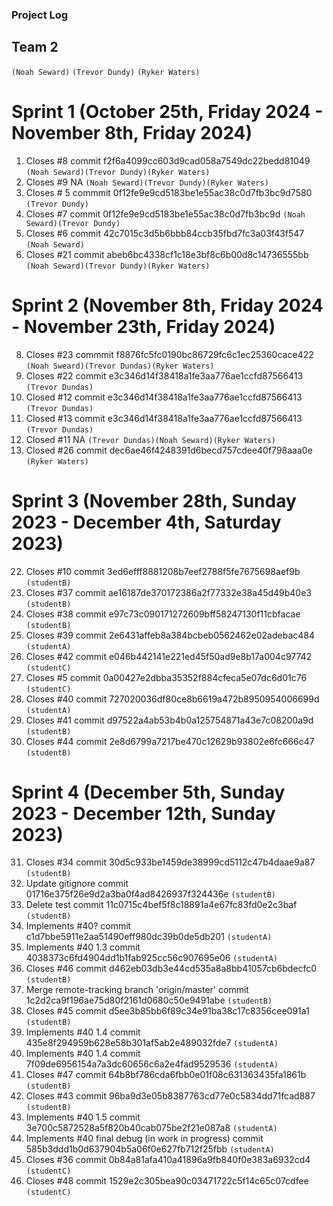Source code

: ### Project Log
## Team 2

`(Noah Seward)`
`(Trevor Dundy)`
`(Ryker Waters)`


# Sprint 1 (October 25th, Friday 2024 - November 8th, Friday 2024)
1. Closes #8 commit f2f6a4099cc603d9cad058a7549dc22bedd81049 `(Noah Seward)(Trevor Dundy)(Ryker Waters)`
2. Closes #9 NA `(Noah Seward)(Trevor Dundy)(Ryker Waters)`
3. Closes # 5 commmit 0f12fe9e9cd5183be1e55ac38c0d7fb3bc9d7580 `(Trevor Dundy)`
4. Closes #7 commit 0f12fe9e9cd5183be1e55ac38c0d7fb3bc9d `(Noah Seward)(Trevor Dundy)`
5. Closes #6 commit 42c7015c3d5b6bbb84ccb35fbd7fc3a03f43f547 `(Noah Seward)`
6. Closes #21 commit abeb6bc4338cf1c18e3bf8c6b00d8c14736555bb `(Noah Seward)(Trevor Dundy)(Ryker Waters)`



# Sprint 2 (November 8th, Friday 2024 - November 23th, Friday 2024)
8. Closes #23 commmit f8876fc5fc0190bc86729fc6c1ec25360cace422 `(Noah Sweard)(Trevor Dundas)(Ryker Waters)`
9. Closes #22 commit e3c346d14f38418a1fe3aa776ae1ccfd87566413 `(Trevor Dundas)`
10. Closed #12 commit e3c346d14f38418a1fe3aa776ae1ccfd87566413 `(Trevor Dundas)`
11. Closed #13 commit e3c346d14f38418a1fe3aa776ae1ccfd87566413 `(Trevor Dundas)`
12. Closed #11 NA `(Trevor Dundas)(Noah Seward)(Ryker Waters)`
13. Closed #26 commit dec6ae46f4248391d6becd757cdee40f798aaa0e `(Ryker Waters)`



# Sprint 3 (November 28th, Sunday 2023 - December 4th, Saturday 2023)
22. Closes #10 commit 3ed6efff8881208b7eef2788f5fe7675698aef9b `(studentB)`
23. Closes #37 commit ae16187de370172386a2f77332e38a45d49b40e3 `(studentB)`
24. Closes #38 commit e97c73c090171272609bff58247130f11cbfacae `(studentB)`
25. Closes #39 commit 2e6431affeb8a384bcbeb0562462e02adebac484 `(studentA)`
26. Closes #42 commit e046b442141e221ed45f50ad9e8b17a004c97742 `(studentC)`
27. Closes #5 commit 0a00427e2dbba35352f884cfeca5e07dc6d01c76 `(studentC)`
28. Closes #40 commit 727020036df80ce8b6619a472b8950954006699d `(studentA)`
29. Closes #41 commit d97522a4ab53b4b0a125754871a43e7c08200a9d `(studentB)`
30. Closes #44 commit 2e8d6799a7217be470c12629b93802e6fc666c47 `(studentB)`
# Sprint 4 (December 5th, Sunday 2023 - December 12th, Sunday 2023)
31. Closes #34 commit 30d5c933be1459de38999cd5112c47b4daae9a87 `(studentB)`
32. Update gitignore commit 01716e375f26e9d2a3ba0f4ad8426937f324436e `(studentB)`
33. Delete test commit 11c0715c4bef5f8c18891a4e67fc83fd0e2c3baf `(studentB)`
34. Implements #40? commit c1d7bbe5911e2aa51490eff980dc39b0de5db201 `(studentA)`
35. Implements #40 1.3 commit 4038373c6fd4904dd1b1fab925cc56c907695e06 `(studentA)`
36. Closes #46 commit d462eb03db3e44cd535a8a8bb41057cb6bdecfc0 `(studentB)`
37. Merge remote-tracking branch 'origin/master' commit 1c2d2ca9f196ae75d80f2161d0680c50e9491abe `(studentB)`
38. Closes #45 commit d5ee3b85bb6f89c34e91ba38c17c8356cee091a1 `(studentB)`
39. Implements #40 1.4 commit 435e8f294959b628e58b301af5ab2e489032fde7 `(studentA)`
40. Implements #40 1.4 commit 7f09de6956154a7a3dc60656c6a2e4fad9529536 `(studentA)`
41. Closes #47 commit 64b8bf786cda6fbb0e01f08c631363435fa1861b `(studentB)`
42. Closes #43 commit 96ba9d3e05b8387763cd77e0c5834dd71fcad887 `(studentB)`
43. Implements #40 1.5 commit 3e700c5872528a5f820b40cab075be2f21e087a8 `(studentA)`
44. Implements #40 final debug (in work in progress) commit 585b3ddd1b0d637904b5a06f0e627fb712f25fbb `(studentA)`
45. Closes #36 commit 0b84a81afa410a41896a9fb840f0e383a6932cd4 `(studentC)`
46. Closes #48 commit 1529e2c305bea90c03471722c5f14c65c07cdfee `(studentC)`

● Work to complete: Using the records above, copy word for word the line with "12. Closed #11", the line with "23. Closes #37", and every line between them.

● Response area:
12. Closed #11 NA `(Trevor Dundas)(Noah Seward)(Ryker Waters)`
13. Closed #26 commit dec6ae46f4248391d6becd757cdee40f798aaa0e `(Ryker Waters)`



# Sprint 3 (November 28th, Sunday 2023 - December 4th, Saturday 2023)
22. Closes #10 commit 3ed6efff8881208b7eef2788f5fe7675698aef9b `(studentB)`
23. Closes #37 commit ae16187de370172386a2f77332e38a45d49b40e3 `(studentB)`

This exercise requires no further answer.